Dr. Coen’s description of the simulation:

It begins at 2 am on 6/30/13. The fire is initialized in the model using the ~3 am VIIRS active fire detection map. Each frame is 1 minute apart, the sequence extends until 8:15 pm on 6/30. The fatality occurred around 4:45 PM. The color bar on the right indicates the heat flux (watts per square meter) from the fire, with more intensely burning areas in bright yellow and white, and less intensely burning areas in darker reds.
In the simulation, solar heating stirs up the boundary layer circulations throughout the day. Convection occurs in outer domains (not shown) to the northeast, creating high-based convective clouds as air flows south/southeast over the Mogollon Rim.
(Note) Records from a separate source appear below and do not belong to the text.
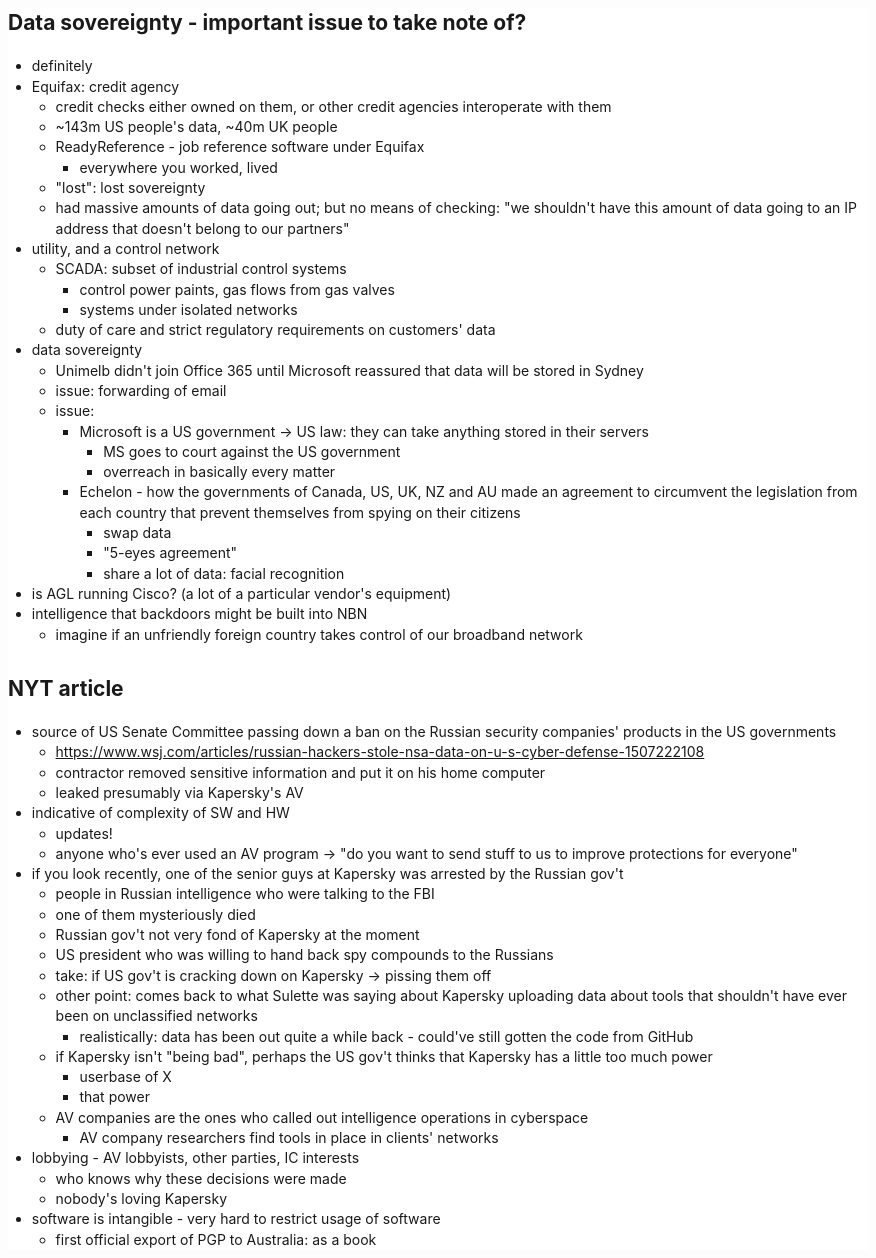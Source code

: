 ## Data sovereignty - important issue to take note of?
- definitely
- Equifax: credit agency
    - credit checks either owned on them, or other credit agencies interoperate with them
    - ~143m US people's data, ~40m UK people
    - ReadyReference - job reference software under Equifax
        - everywhere you worked, lived
    - "lost": lost sovereignty
    - had massive amounts of data going out; but no means of checking: "we shouldn't have this amount of data going to an IP address that doesn't belong to our partners"
- utility, and a control network
    - SCADA: subset of industrial control systems
        - control power paints, gas flows from gas valves
        - systems under isolated networks
    - duty of care and strict regulatory requirements on customers' data
- data sovereignty
    - Unimelb didn't join Office 365 until Microsoft reassured that data will be stored in Sydney
    - issue: forwarding of email
    - issue:
        - Microsoft is a US government -> US law: they can take anything stored in their servers
            - MS goes to court against the US government
            - overreach in basically every matter
        - Echelon - how the governments of Canada, US, UK, NZ and AU made an agreement to circumvent the legislation from each country that prevent themselves from spying on their citizens
            - swap data
            - "5-eyes agreement"
            - share a lot of data: facial recognition
- is AGL running Cisco? (a lot of a particular vendor's equipment)
- intelligence that backdoors might be built into NBN
    - imagine if an unfriendly foreign country takes control of our broadband network

## NYT article
- source of US Senate Committee passing down a ban on the Russian security companies' products in the US governments
    - https://www.wsj.com/articles/russian-hackers-stole-nsa-data-on-u-s-cyber-defense-1507222108
    - contractor removed sensitive information and put it on his home computer
    - leaked presumably via Kapersky's AV
- indicative of complexity of SW and HW
    - updates!
    - anyone who's ever used an AV program -> "do you want to send stuff to us to improve protections for everyone"
- if you look recently, one of the senior guys at Kapersky was arrested by the Russian gov't
    - people in Russian intelligence who were talking to the FBI
    - one of them mysteriously died
    - Russian gov't not very fond of Kapersky at the moment
    - US president who was willing to hand back spy compounds to the Russians
    - take: if US gov't is cracking down on Kapersky -> pissing them off
    - other point: comes back to what Sulette was saying about Kapersky uploading data about tools that shouldn't have ever been on unclassified networks
        - realistically: data has been out quite a while back - could've still gotten the code from GitHub
    - if Kapersky isn't "being bad", perhaps the US gov't thinks that Kapersky has a little too much power
        - userbase of X
        - that power
    - AV companies are the ones who called out intelligence operations in cyberspace
        - AV company researchers find tools in place in clients' networks
- lobbying - AV lobbyists, other parties, IC interests
    - who knows why these decisions were made
    - nobody's loving Kapersky
- software is intangible - very hard to restrict usage of software
    - first official export of PGP to Australia: as a book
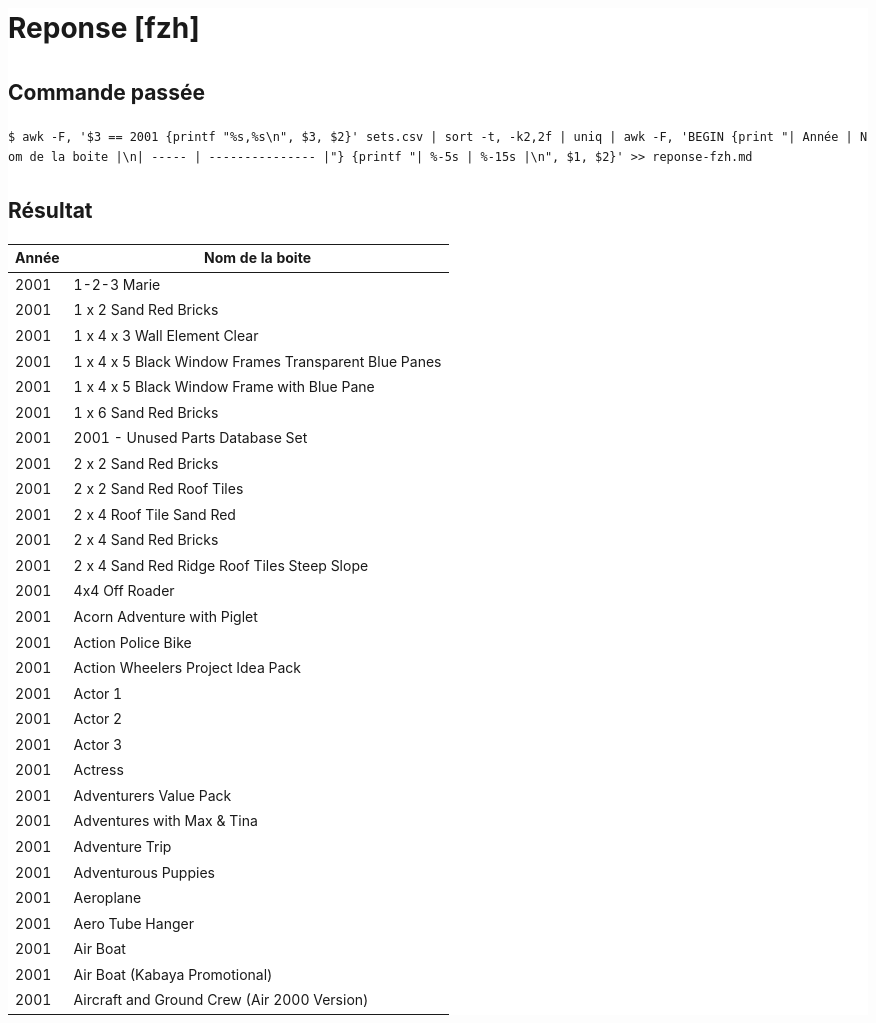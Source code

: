 # Reponse [fzh]

## Commande passée

    $ awk -F, '$3 == 2001 {printf "%s,%s\n", $3, $2}' sets.csv | sort -t, -k2,2f | uniq | awk -F, 'BEGIN {print "| Année | Nom de la boite |\n| ----- | --------------- |"} {printf "| %-5s | %-15s |\n", $1, $2}' >> reponse-fzh.md

## Résultat

| Année | Nom de la boite |
| ----- | --------------- |
| 2001  | 1-2-3 Marie     |
| 2001  | 1 x 2 Sand Red Bricks |
| 2001  | 1 x 4 x 3 Wall Element Clear |
| 2001  | 1 x 4 x 5 Black Window Frames Transparent Blue Panes |
| 2001  | 1 x 4 x 5 Black Window Frame with Blue Pane |
| 2001  | 1 x 6 Sand Red Bricks |
| 2001  | 2001 - Unused Parts Database Set |
| 2001  | 2 x 2 Sand Red Bricks |
| 2001  | 2 x 2 Sand Red Roof Tiles |
| 2001  | 2 x 4 Roof Tile Sand Red |
| 2001  | 2 x 4 Sand Red Bricks |
| 2001  | 2 x 4 Sand Red Ridge Roof Tiles Steep Slope |
| 2001  | 4x4 Off Roader  |
| 2001  | Acorn Adventure with Piglet |
| 2001  | Action Police Bike |
| 2001  | Action Wheelers Project Idea Pack |
| 2001  | Actor 1         |
| 2001  | Actor 2         |
| 2001  | Actor 3         |
| 2001  | Actress         |
| 2001  | Adventurers Value Pack |
| 2001  | Adventures with Max & Tina |
| 2001  | Adventure Trip  |
| 2001  | Adventurous Puppies |
| 2001  | Aeroplane       |
| 2001  | Aero Tube Hanger |
| 2001  | Air Boat        |
| 2001  | Air Boat (Kabaya Promotional) |
| 2001  | Aircraft and Ground Crew (Air 2000 Version) |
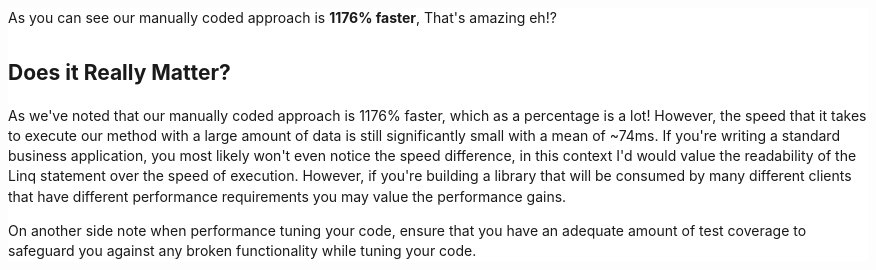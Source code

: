 As you can see our manually coded approach is **1176% faster**, That's amazing eh!?

## Does it Really Matter?

As we've noted that our manually coded approach is 1176% faster, which as a percentage is a lot! However, the speed that it takes to execute our method with a large amount of data is still significantly small with a mean of ~74ms. If you're writing a standard business application, you most likely won't even notice the speed difference, in this context I'd would value the readability of the Linq statement over the speed of execution. However, if you're building a library that will be consumed by many different clients that have different performance requirements you may value the performance gains.

On another side note when performance tuning your code, ensure that you have an adequate amount of test coverage to safeguard you against any broken functionality while tuning your code.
Rain falls into a very dry boundary layer, creating a broad gust front that reaches the south edge of the fire at frame 936, which is 51 minutes after the fatality, so the simulated rush through the fatality site is about an hour slow.

The map below shows the approximate location of the fire at 4:30 p.m. on June 30, 2013, about 15 minutes before the Hotshots were entrapped at the deployment site (X) on the south side.

Yarnell Hill Fire, estimated perimeter at 4:30 p.m. June 30, 2014
Yarnell Hill Fire, estimated perimeter at 4:30 p.m. June 30, 2014. Source: Arizona State Forestry Division.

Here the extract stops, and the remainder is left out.